Costi Aggiuntivi
Se state cercando un alloggio in Italia, dovete considerare non solo il pagamento dell'affitto, ma anche di una serie di spese aggiuntive relative a servizi quali acqua, gas, elettricità, linea telefonica, connessione a internet e canone televisivo, che quasi sempre non sono inclusi nel prezzo dell'affitto.
Acqua
L'acqua, un bene spesso gestito a livello provinciale, ha un costo che varia da 1 a 1,50 € per metro cubo.
Gas
Il gas, utilizzato non solo per il riscaldamento ma anche in cucina, viene suddiviso in fasce secondo il consumo e varia solitamente da un minimo di circa 0,60 € a un massimo di circa 0,95 € al metro cubo.
Elettricità
L'elettricità, gestita a livello nazionale, ha costi differenti in base alle fasce orarie quotidiane e alle diverse tariffe richieste. Solitamente è consigliabile utilizzare elettrodomestici, quali la lavatrice e la lavastoviglie, durante la notte, quando il risparmio energetico è maggiore.

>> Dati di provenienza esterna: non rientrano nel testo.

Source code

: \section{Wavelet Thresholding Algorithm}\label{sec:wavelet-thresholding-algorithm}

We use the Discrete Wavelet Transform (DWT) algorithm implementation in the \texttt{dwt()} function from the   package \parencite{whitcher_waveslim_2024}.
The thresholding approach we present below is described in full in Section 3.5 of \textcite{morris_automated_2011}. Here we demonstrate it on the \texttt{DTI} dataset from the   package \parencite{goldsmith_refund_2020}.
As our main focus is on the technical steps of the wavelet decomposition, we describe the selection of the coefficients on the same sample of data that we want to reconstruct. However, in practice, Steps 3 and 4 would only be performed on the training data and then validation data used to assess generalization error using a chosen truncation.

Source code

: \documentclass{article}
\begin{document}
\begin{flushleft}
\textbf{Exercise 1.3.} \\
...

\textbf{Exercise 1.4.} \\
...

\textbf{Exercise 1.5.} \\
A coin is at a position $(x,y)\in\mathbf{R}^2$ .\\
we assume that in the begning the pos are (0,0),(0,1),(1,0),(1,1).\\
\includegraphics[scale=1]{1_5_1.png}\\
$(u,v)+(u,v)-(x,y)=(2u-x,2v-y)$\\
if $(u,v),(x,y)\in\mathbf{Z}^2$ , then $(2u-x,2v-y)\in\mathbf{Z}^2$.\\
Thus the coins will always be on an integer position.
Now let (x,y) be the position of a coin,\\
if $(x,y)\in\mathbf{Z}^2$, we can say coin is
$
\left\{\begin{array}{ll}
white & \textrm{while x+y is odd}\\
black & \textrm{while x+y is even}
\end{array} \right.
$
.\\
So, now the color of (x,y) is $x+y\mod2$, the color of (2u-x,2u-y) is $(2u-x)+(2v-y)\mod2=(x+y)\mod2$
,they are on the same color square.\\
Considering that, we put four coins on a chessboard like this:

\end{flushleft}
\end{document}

Linea telefonica e internet
Per quanto riguarda la linea telefonica e la connessione a Internet, la privatizzazione delle telecomunicazioni ha portato, negli ultimi anni, alla nascita e al consolidamento di diverse compagnie che offrono servizi di telefonia e di connessione a banda larga a prezzi sempre più competitivi. Spesso è possibile scegliere l'opzione “flat-rate” con la quale l'utente, pagando sempre la stessa quota mensile, può effettuare tutte le chiamate nazionali che desidera e/o utilizzare Internet con una connessione ADSL 24 ore su 24. I prezzi di servizi come questo oscillano tra i 20 e i 60 €, a seconda della velocità di connessione e di altre opzioni.
Televisore
Quanto al televisore, nel caso in cui appartenga all'inquilino, egli è tenuto a pagare alla RAI, Radio Televisione Italiana, un canone di abbonamento annuale che ammonta a 106 € per poter fruire dei programmi televisivi trasmessi via etere.